So, what is the point of this odd story? That, if you've got God on your side you can get away with just about anything? While I don't doubt there are some who would interpret it that way, that's not the real point; it's just part of the background of how the story was written.
I've said before on this blog that not all biblical authors have the same understanding of God. In some stories, God only cares about Abraham and his descendants, the people of Israel. Foreigners are treated as unimportant, or even with a sense of contempt. In other stories (like Ruth and Jonah) foreigners are treated with respect and it is clear that God also cares for them.
This story obviously belongs to the first category. As far as the writer is concerned, foreigners like Abimelech don’t really matter so he sees no problem in showing God treating him unfairly, but I think this is the writer's issue and not God's. The story isn't rally about Abimelech, after all. It's about God and Abraham and their relationship, a relationship that is characterized time and again by Abraham's lack of trust in spite of God's trustworthiness.

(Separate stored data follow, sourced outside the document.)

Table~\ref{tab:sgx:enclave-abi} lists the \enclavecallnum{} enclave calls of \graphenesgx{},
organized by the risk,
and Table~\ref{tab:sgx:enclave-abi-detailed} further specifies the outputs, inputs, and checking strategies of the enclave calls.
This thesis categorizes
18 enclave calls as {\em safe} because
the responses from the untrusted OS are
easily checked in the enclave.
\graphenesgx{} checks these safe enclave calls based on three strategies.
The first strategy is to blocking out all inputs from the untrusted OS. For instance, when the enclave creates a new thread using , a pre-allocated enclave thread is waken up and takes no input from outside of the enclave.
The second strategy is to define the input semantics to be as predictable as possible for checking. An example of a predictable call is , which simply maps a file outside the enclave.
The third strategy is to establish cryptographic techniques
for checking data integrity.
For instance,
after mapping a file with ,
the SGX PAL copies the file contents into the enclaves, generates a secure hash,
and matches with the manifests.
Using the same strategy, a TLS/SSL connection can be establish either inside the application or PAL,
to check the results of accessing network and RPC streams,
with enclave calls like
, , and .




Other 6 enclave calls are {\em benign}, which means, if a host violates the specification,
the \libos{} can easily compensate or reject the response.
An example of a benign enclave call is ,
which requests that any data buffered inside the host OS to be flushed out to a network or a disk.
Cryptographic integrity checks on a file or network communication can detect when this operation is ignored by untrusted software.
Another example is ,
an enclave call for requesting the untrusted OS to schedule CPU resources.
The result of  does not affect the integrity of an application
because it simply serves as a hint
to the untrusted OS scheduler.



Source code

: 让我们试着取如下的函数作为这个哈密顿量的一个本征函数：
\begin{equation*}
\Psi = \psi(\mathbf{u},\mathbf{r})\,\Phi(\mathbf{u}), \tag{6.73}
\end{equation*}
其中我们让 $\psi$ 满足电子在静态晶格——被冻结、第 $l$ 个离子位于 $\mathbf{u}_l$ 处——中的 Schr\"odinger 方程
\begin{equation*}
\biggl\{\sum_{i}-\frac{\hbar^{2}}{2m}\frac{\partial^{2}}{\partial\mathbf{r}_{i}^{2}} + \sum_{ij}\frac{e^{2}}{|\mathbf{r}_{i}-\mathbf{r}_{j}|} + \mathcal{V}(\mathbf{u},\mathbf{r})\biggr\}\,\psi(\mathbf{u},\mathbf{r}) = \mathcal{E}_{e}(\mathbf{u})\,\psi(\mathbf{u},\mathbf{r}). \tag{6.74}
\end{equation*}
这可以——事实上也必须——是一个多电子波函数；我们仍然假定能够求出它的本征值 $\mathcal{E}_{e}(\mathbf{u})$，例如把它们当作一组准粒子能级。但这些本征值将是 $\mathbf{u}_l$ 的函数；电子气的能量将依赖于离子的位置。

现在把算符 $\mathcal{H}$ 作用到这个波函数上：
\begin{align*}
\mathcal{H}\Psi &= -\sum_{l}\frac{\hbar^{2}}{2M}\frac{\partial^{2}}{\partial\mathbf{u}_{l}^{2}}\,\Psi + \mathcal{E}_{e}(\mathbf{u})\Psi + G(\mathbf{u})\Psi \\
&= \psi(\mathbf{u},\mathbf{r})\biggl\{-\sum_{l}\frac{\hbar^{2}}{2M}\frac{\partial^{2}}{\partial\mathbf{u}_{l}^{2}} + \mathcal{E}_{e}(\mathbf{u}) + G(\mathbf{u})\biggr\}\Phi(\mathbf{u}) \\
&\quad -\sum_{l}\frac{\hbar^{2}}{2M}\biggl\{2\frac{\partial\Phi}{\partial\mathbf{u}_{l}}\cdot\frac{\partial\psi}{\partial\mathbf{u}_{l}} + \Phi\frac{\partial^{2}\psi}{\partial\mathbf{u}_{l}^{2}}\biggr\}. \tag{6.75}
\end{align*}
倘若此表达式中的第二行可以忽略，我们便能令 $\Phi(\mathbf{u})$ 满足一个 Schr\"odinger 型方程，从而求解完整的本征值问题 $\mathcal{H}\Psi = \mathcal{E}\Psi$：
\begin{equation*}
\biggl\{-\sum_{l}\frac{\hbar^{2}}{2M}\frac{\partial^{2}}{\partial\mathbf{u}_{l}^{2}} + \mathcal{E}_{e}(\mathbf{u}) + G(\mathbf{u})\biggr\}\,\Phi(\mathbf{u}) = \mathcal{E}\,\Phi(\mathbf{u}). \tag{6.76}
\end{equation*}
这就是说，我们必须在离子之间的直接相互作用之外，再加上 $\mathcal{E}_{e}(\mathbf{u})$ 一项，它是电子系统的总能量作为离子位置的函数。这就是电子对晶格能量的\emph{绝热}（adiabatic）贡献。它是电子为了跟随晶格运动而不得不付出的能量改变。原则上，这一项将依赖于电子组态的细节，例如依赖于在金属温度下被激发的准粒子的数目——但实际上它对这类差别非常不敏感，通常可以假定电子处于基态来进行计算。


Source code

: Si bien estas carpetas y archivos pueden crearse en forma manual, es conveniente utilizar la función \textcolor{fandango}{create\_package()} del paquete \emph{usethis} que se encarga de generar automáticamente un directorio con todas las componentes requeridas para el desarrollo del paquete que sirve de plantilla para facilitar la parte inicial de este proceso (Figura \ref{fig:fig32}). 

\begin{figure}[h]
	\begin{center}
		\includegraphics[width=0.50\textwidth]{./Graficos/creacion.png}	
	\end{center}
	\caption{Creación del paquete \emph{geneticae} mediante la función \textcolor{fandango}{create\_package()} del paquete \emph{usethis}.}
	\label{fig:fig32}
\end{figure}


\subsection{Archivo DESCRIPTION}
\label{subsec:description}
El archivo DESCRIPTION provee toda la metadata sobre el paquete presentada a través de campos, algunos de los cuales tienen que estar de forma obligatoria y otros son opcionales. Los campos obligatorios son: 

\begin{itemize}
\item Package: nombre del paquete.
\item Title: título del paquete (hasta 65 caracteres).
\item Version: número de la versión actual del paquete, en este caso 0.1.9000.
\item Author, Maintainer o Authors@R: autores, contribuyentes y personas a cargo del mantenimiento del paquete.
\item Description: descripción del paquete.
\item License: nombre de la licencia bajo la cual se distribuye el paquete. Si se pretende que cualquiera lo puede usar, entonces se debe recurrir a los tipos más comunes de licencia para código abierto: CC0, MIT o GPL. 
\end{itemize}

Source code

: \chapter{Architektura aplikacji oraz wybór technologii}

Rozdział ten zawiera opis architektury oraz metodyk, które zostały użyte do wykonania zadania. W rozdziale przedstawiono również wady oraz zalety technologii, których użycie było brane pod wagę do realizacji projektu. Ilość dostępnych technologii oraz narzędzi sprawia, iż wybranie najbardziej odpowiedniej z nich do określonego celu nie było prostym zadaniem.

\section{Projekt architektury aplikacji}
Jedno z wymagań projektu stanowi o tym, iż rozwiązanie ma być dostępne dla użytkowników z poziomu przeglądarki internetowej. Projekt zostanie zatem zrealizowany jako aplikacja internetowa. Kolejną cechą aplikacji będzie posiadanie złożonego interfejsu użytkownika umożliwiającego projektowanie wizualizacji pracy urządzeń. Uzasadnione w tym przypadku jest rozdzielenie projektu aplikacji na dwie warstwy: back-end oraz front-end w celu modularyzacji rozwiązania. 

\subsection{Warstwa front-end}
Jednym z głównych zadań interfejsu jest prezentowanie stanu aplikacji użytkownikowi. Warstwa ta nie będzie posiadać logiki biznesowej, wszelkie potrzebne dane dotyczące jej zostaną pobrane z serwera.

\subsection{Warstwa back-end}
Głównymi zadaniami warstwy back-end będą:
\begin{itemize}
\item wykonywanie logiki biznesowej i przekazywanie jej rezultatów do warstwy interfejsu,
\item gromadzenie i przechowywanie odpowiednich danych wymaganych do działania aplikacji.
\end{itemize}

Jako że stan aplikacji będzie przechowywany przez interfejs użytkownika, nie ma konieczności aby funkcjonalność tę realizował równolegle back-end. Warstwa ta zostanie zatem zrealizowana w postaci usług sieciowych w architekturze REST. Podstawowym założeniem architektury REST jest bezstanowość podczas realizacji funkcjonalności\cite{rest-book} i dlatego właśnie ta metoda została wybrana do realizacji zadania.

Abraham has been promised life and abundance by God several times now, but in spite of this, he still has a lot of doubt. His scheme to pass Sarah off as his sister comes out of the (as it turns out unjustified) fear that the local ruler is going to have him killed in order to steal his wife. Rather than trusting in God to protect him, or showing some integrity as a husband, he throws his wife to the wolves. Abraham's priority is saving his own skin. He's not a faithful man in this story, not to Sarah and not to God.

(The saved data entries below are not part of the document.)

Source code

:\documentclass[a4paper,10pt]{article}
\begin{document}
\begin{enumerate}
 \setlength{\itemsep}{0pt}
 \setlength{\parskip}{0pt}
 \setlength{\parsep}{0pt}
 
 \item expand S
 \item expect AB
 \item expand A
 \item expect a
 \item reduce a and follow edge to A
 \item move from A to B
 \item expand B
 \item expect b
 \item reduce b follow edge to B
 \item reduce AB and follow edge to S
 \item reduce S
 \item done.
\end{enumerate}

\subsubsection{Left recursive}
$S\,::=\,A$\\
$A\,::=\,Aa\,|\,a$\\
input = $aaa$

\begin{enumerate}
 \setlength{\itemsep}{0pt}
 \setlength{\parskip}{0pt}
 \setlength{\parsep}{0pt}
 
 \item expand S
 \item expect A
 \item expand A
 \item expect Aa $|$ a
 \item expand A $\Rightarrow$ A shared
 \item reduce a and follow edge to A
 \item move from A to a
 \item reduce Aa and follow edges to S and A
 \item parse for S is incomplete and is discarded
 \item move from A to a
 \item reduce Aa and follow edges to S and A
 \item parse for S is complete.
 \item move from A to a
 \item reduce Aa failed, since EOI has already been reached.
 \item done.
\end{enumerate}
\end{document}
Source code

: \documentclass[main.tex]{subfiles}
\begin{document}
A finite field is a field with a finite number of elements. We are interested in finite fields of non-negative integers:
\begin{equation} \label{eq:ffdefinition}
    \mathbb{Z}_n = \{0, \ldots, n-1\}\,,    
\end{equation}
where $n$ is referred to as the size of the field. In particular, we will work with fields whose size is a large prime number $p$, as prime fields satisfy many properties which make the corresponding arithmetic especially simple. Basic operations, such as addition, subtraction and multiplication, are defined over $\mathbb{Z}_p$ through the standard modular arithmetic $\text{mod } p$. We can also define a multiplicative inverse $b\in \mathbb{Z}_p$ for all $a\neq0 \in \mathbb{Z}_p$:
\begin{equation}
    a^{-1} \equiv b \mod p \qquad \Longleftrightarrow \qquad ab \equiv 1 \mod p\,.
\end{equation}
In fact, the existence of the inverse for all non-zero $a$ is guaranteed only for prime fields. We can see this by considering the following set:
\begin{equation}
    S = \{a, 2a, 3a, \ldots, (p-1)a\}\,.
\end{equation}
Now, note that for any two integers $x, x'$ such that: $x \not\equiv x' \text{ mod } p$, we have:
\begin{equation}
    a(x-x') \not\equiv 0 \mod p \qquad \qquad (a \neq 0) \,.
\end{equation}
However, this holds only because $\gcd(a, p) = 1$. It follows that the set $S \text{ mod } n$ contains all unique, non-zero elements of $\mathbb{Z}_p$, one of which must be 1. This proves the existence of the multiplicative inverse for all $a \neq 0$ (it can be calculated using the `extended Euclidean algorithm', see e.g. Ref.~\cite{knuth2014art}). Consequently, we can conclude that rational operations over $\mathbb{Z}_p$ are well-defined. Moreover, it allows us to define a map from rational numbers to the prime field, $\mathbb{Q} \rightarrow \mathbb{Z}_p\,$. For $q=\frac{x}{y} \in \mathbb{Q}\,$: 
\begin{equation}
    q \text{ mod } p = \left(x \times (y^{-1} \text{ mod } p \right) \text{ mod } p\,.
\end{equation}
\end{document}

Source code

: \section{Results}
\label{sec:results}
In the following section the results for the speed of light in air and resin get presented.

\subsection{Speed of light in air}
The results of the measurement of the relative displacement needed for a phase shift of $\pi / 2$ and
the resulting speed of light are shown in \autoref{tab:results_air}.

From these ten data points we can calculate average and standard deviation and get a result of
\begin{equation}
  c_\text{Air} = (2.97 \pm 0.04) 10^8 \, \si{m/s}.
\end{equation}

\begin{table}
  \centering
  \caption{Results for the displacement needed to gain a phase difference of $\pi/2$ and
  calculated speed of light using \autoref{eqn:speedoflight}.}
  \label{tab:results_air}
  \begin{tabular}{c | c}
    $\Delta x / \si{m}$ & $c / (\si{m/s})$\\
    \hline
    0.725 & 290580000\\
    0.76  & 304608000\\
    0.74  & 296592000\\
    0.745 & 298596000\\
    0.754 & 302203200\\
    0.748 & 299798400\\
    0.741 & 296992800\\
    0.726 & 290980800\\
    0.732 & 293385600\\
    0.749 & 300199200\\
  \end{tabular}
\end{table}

But God is faithful to Abraham. The patriarch doesn't deserve to be saved but God saves him anyway. God has made Abraham a promise and will go to any length to keep that promise… even when Abraham has done nothing to be worthy of the promised blessing.

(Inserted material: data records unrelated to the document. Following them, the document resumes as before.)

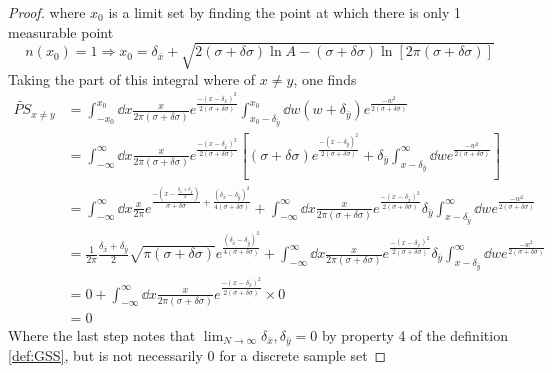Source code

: \begin{proof}{}
	where $x_0$ is a limit set by finding the point at which there is only 1 measurable point
		\begin{equation}
			n(x_0) = 1 \Rightarrow x_0 =\delta_{\bar{x}}+ \sqrt{2 (\sigma+\delta \sigma) \ln A - (\sigma+\delta \sigma) \ln \left[ 2 \pi \left( \sigma + \delta \sigma \right) \right]}
		\end{equation}
	Taking the part of this integral where of $x \neq y$, one finds
		\begin{equation}
			\begin{split}
				\widetilde{PS}_{x\neq y} &= \int_{-x_0}^{x_0} \dd x \frac{x}{2 \pi \left( \sigma + \delta \sigma \right)} e^{\frac{- \left( x - \delta_{\bar{x}} \right)^2}{2 \left( \sigma + \delta \sigma \right) }} \int_{x_0 - \delta_{\bar{y}} }^{x_0} \dd w \left( w + \delta_{\bar{y}} \right) e^{\frac{- w^2}{2 \left( \sigma + \delta \sigma \right)} }\\
				&= \int_{-\infty}^{\infty} \dd x \frac{x}{2 \pi \left( \sigma + \delta \sigma \right)} e^{\frac{- \left( x - \delta_{\bar{x}} \right)^2}{2 \left( \sigma + \delta \sigma \right) }} \left[ \left( \sigma + \delta \sigma \right) e^{\frac{- \left( x - \delta_{\bar{y}} \right)^2}{2 \left( \sigma + \delta \sigma \right) }} + \delta_{\bar{y}} \int_{x-\delta_{\bar{y}}}^\infty \dd w e^{\frac{- w^2}{2 \left( \sigma + \delta \sigma \right) }} \right]\\
				&= \int_{-\infty}^{\infty} \dd x \frac{x}{2 \pi} e^{\frac{- \left( x - \frac{\delta_{\bar{x}} + \delta_{\bar{y}}}{2} \right)}{\sigma + \delta \sigma} + \frac{\left( \delta_{\bar{x}} - \delta_{\bar{y}}\right)^2}{4(\sigma+ \delta \sigma)}} + \int_{-\infty}^{\infty} \dd x \frac{x}{2 \pi \left( \sigma + \delta \sigma \right)} e^{\frac{- \left( x - \delta_{\bar{x}} \right)^2}{2 \left( \sigma + \delta \sigma \right) }}\delta_{\bar{y}} \int_{x-\delta_{\bar{y}}}^\infty \dd w e^{\frac{- w^2}{2 \left( \sigma + \delta \sigma \right) }} \\
				&= \frac{1}{2\pi} \frac{\delta_{\bar{x}} + \delta_{\bar{y}}}{2} \sqrt{\pi \left( \sigma + \delta \sigma \right) } e^{\frac{\left( \delta_{\bar{x}} - \delta_{\bar{y}}\right)^2}{4(\sigma+ \delta \sigma)}} +  \int_{-\infty}^{\infty} \dd x \frac{x}{2 \pi \left( \sigma + \delta \sigma \right)} e^{\frac{- \left( x - \delta_{\bar{x}} \right)^2}{2 \left( \sigma + \delta \sigma \right) }} \delta_{\bar{y}} \int_{x-\delta_{\bar{y}}}^\infty \dd w e^{\frac{- w^2}{2 \left( \sigma + \delta \sigma \right) }} \\
				& = 0   +  \int_{-\infty}^{\infty} \dd x \frac{x}{2 \pi \left( \sigma + \delta \sigma \right)} e^{\frac{- \left( x - \delta_{\bar{x}} \right)^2}{2 \left( \sigma + \delta \sigma \right) }} \times 0 \\ 
				&= 0 
			\end{split}
		\end{equation}
	Where the last step notes that $\lim_{N \rightarrow \infty} \delta_{\bar{x}}, \delta_{\bar{y}} = 0 $ by property 4 of the definition \ref{def:GSS}, but is not necessarily 0 for a discrete sample set 


\end{proof}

And that's the message in a nutshell: God keeps faith with people, even when people don't keep faith with God. It's a message of hope that when we give up, or alter, or make mistakes, or even do what we know is the wrong thing, God is still faithful to us. That's a massage of grace that is so much a part of God's character that it shows up even in a primitive, narrow-minded, intolerant of foreigners story like this.